FZambia commented 6 years ago

@cheddarwhizzy thanks for your work! Your proposal misses some important parts about how application should behave and adopt to this behaviour to reliably work with connections. For example how you are personally going to deal with missed hooks. If you already have a plan and describe it I will really appreciate.

Currently I am working on Centrifugo 2 in separate c2 branch. There are some ideas for new version release - one of which is let Go developers use Centrifugo as library. This is not a simple task, but I hope I'll succeed in this. If yes - it will look similar to Melody in some aspects - though different and more difficult because of lots of Centrifugo specific backgrounds and features. This can theoretically give a Go developer possibility to add custom logic to internal events. If you want to participate and help with library API design - we can discuss it further (in some chat, on Gitter for example - just write me a message there).

cheddarwhizzy commented 6 years ago

I actually wasn't considering a failure mechanism in Centrifugo for the failed POST request to the webhook endpoint. I'd imagine if the webhook endpoint went down, there could be tons of failed requests and data that would need to be queued for retry and that'd be a bit overkill for what I was thinking. Having a HA webhook endpoint that processes the data could handle retries by sending data straight to a bus (kafka, rabbitmq, or nsq) and processing the message accordingly using workers/consumers. With that said, webhooks was more of a quick and dirty way of getting data across services written in any language that speak HTTP. And I was piggy-backing off this issue hehe.

The library idea would probably perform better. I'd imagine another websocket connection straight to the Centrifugo server subscribing to all or selected events, or a grpc implementation. The only downside to the library is that it'll need libs for all languages. Using any websocket client (from say a nodejs service) or having a RPC server to receive events is what immediately comes to mind, but I'm sure you've thought about it a lot more and have some solid ideas.

FZambia commented 5 years ago

With Centrifugo v2 release this issue is not fixed. I am still not sure webhooks should be in Centrifugo. There is a possibility to implement system similar to Centrifugo using centrifuge library - building webhooks on top of it looks simple task (at least in a simple MVP form). If someone will come to a nice webhooks design on top of Centrifuge lib we can discuss is it possible to backport it to Centrifugo. This is the best advice I can give at this moment.

tlof commented 5 years ago

I would like to add one more ideas about this. Forget the webhooks. Only put events in a redis que.

Pro:

Events i interested: connect/disconnect (ip, userid, connectionid), messages(userid, channel, connectionid, message content). if you put these in two separate que, and i can enable / disable to write the events so if i don't care the logon / logoff events, only the sended message i don't need to write simple daemon that just drop messages from the connect/disconnect que.

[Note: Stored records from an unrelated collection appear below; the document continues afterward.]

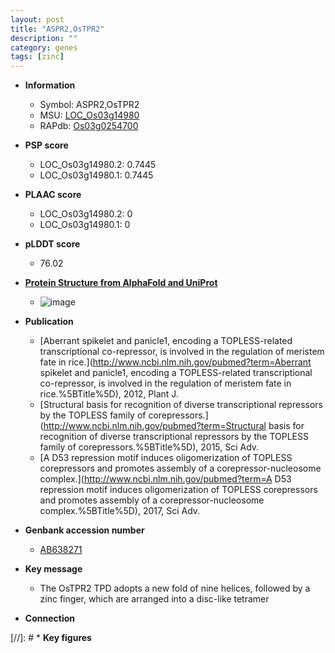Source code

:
 ```yaml
---
layout: post
title: "ASPR2,OsTPR2"
description: ""
category: genes
tags: [zinc]
---
```


* **Information**  
    + Symbol: ASPR2,OsTPR2  
    + MSU: [LOC_Os03g14980](http://rice.plantbiology.msu.edu/cgi-bin/ORF_infopage.cgi?orf=LOC_Os03g14980)  
    + RAPdb: [Os03g0254700](http://rapdb.dna.affrc.go.jp/viewer/gbrowse_details/irgsp1?name=Os03g0254700)  

* **PSP score**  
    + LOC_Os03g14980.2: 0.7445 
    + LOC_Os03g14980.1: 0.7445 

* **PLAAC score**  
    + LOC_Os03g14980.2: 0 
    + LOC_Os03g14980.1: 0 

* **pLDDT score**
    + 76.02

* **[Protein Structure from AlphaFold and UniProt](https://www.uniprot.org/uniprotkb/Q10NY2/entry#structure)**
    + ![image](https://ricepsp.github.io/images/Q1/AF-Q10NY2-F1.png)

* **Publication**  
    + [Aberrant spikelet and panicle1, encoding a TOPLESS-related transcriptional co-repressor, is involved in the regulation of meristem fate in rice.](http://www.ncbi.nlm.nih.gov/pubmed?term=Aberrant spikelet and panicle1, encoding a TOPLESS-related transcriptional co-repressor, is involved in the regulation of meristem fate in rice.%5BTitle%5D), 2012, Plant J.
    + [Structural basis for recognition of diverse transcriptional repressors by the TOPLESS family of corepressors.](http://www.ncbi.nlm.nih.gov/pubmed?term=Structural basis for recognition of diverse transcriptional repressors by the TOPLESS family of corepressors.%5BTitle%5D), 2015, Sci Adv.
    + [A D53 repression motif induces oligomerization of TOPLESS corepressors and promotes assembly of a corepressor-nucleosome complex.](http://www.ncbi.nlm.nih.gov/pubmed?term=A D53 repression motif induces oligomerization of TOPLESS corepressors and promotes assembly of a corepressor-nucleosome complex.%5BTitle%5D), 2017, Sci Adv.

* **Genbank accession number**  
    + [AB638271](http://www.ncbi.nlm.nih.gov/nuccore/AB638271)

* **Key message**  
    + The OsTPR2 TPD adopts a new fold of nine helices, followed by a zinc finger, which are arranged into a disc-like tetramer

* **Connection**  

[//]: # * **Key figures**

FZambia commented 3 years ago

Closing.

We now have some hooks to control client connections - see proxy feature.

I don't want to add hooks that will fail fast and can lead to incorrect application behaviour eventually without straightforward way to deal with. For example, disconnect hooks.

I also don't see a simple way to reliably send events to any queue. This can be useful for some sort of analytics – but not for business logic. There are some ideas to add a sort of real-time analytics with ClickHouse (see Centrifugo Pro). But this is a bit unrelated story.

Also Centrifuge library for Go can be used to build a server with required hooks.